From the records below, please return each line that holds the word "raise".

Material shown section start

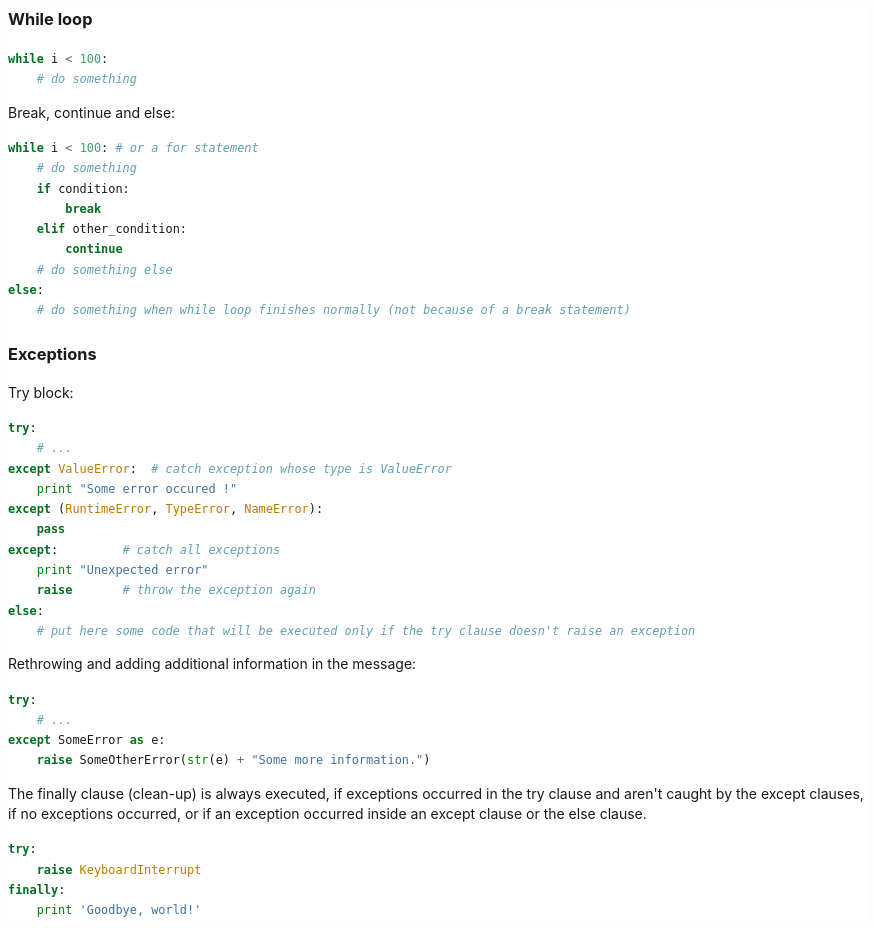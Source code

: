 ### While loop

```python
while i < 100:
	# do something
```

Break, continue and else:
```python
while i < 100: # or a for statement
	# do something
	if condition:
		break
	elif other_condition:
		continue
	# do something else
else:
	# do something when while loop finishes normally (not because of a break statement)
```

### Exceptions
	
Try block:
```python
try:
	# ...
except ValueError:	# catch exception whose type is ValueError
	print "Some error occured !"
except (RuntimeError, TypeError, NameError):
	pass
except:			# catch all exceptions
	print "Unexpected error"
	raise		# throw the exception again
else:
	# put here some code that will be executed only if the try clause doesn't raise an exception
```

Rethrowing and adding additional information in the message:
```python
try:
	# ...
except SomeError as e:
	raise SomeOtherError(str(e) + "Some more information.")
```

The finally clause (clean-up) is always executed, if exceptions occurred in the try clause and aren't caught by the except clauses, if no exceptions occurred, or if an exception occurred inside an except clause or the else clause.
```python
try:
	raise KeyboardInterrupt
finally:
	print 'Goodbye, world!'
```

Material shown section end

» Output for this exercise:
	raise		# throw the exception again
	# put here some code that will be executed only if the try clause doesn't raise an exception
	raise SomeOtherError(str(e) + "Some more information.")
	raise KeyboardInterrupt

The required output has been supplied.